Robert, 

Some how this message got caught in my outbox and you went unchastised for a 
whole 48 hours. 

No!  You have gone a bridge to far, unless you are willing to rewrite the role 
of definitions in axiom systems.  

In a system in which a definition is, "a point is a position in space lacking 
dimension" 

you cannot have a proposition that contradicts the definition.  

You just cant.  

You can REWRITE your definitions, add or subtract axioms, etc, but until you do 
that, you are just stuck with that Euclidean definition of a point.  

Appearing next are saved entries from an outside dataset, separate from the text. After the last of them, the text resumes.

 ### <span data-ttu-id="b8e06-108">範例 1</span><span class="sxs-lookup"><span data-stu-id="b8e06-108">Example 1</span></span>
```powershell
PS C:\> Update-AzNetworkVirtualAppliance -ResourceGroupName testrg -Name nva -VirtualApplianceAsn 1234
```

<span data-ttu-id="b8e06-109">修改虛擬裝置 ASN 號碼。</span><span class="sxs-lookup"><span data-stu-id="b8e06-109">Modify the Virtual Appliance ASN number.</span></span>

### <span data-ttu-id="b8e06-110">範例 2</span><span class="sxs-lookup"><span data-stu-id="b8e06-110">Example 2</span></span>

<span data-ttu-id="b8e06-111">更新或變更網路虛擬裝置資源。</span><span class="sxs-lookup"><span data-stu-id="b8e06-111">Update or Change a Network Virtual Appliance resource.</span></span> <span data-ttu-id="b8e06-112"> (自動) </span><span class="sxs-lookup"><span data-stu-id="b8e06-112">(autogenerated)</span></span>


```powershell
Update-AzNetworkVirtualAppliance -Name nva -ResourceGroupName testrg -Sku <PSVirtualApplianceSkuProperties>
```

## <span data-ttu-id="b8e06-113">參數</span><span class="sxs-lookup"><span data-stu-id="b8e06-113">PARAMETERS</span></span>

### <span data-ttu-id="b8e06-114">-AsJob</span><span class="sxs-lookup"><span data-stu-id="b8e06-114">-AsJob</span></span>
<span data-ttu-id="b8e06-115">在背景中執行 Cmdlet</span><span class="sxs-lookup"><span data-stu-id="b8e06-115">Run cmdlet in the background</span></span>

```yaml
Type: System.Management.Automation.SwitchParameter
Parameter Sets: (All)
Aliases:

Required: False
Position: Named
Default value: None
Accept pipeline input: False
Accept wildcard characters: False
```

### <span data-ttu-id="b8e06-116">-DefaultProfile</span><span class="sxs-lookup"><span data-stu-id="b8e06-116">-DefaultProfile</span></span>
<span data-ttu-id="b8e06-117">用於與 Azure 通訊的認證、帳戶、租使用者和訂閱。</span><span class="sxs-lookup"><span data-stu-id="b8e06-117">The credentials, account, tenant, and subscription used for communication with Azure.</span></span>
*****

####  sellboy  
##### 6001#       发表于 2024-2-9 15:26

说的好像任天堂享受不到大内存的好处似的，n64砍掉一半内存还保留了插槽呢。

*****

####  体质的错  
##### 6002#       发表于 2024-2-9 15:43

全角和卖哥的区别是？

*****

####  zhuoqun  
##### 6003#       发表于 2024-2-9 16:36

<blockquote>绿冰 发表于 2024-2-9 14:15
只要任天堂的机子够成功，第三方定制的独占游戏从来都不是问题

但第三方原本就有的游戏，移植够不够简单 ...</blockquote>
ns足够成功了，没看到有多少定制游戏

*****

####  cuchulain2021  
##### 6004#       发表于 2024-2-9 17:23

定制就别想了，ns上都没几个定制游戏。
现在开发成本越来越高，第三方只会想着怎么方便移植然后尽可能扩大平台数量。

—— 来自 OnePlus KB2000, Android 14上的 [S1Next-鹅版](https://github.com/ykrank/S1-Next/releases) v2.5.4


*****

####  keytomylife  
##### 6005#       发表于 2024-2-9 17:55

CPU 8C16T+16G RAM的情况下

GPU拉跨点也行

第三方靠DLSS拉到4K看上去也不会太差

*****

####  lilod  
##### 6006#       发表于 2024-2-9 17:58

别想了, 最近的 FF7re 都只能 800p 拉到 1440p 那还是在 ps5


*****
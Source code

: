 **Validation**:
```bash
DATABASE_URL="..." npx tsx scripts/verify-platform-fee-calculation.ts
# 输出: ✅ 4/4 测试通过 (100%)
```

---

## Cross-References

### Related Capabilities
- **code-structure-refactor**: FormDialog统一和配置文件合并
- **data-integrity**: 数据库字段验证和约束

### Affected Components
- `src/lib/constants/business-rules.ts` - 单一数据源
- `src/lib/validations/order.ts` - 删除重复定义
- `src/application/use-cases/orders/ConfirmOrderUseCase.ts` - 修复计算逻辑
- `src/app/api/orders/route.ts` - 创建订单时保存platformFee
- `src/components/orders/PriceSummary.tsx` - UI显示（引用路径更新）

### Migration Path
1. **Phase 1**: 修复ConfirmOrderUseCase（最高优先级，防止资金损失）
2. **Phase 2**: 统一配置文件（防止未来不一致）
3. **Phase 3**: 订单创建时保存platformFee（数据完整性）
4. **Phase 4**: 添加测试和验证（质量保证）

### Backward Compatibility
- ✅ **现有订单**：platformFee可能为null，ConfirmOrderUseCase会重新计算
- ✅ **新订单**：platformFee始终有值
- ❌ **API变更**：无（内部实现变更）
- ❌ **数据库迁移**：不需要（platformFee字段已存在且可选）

I assume that some mathematician is going to write me in a milllisecond and 
say, "Yeah, yeah.  In effect, calculus changed the definition of a point, in 
the same way that Lobachevski and the Rieman (??) changed the definition of 
"parallel".  . That is how progress is made, you rigid boob!"  But then I want 
to continue to wonder (for perhaps a few more days) what implications this all 
might have for the concept of mind, because, under the influence of my New 
Realist ancesters, I have always thought of Consciousness as an extensionless 
point of view.  

Nick 


Nicholas S. Thompson
Emeritus Professor of Psychology and Ethology, 
Clark University ([EMAIL PROTECTED])




----- Original Message ----- 
From: Robert Holmes 
To: [EMAIL PROTECTED];FRIAM
Sent: 7/12/2008 6:47:34 PM 
Subject: Re: [FRIAM] Mentalism and Calculus


Nick - the snippet below illustrates the key problem with invoking category 
errors. I think giving the infinitesimal point speed and direction makes sense 
and you do not. You see a category error and I do not. So how do we adjudicate? 
We can't: there's no objective methodology for saying if a category error 
exists. (BTW, appeals to 'common sense' have as much objectivity as Ryle's 
invocation of absurdity: not much).

So if there's no remotely objective way of even saying whether we have a 
category error, then it seems pointless to try and analyse calculus in terms of 
its category errors. Why use a tool when all the evidence suggests that the 
tool is broken?

Robert




On Wed, Jul 9, 2008 at 4:07 PM, Nicholas Thompson <[EMAIL PROTECTED]> wrote:

<snip>
If one defines a point as having no extension in space and time, one CANNOT in 
common sense give it speed and direction in the next sentence 
<snip>
Nicholas S. Thompson
Emeritus Professor of Psychology and Ethology, 
Clark University ([EMAIL PROTECTED])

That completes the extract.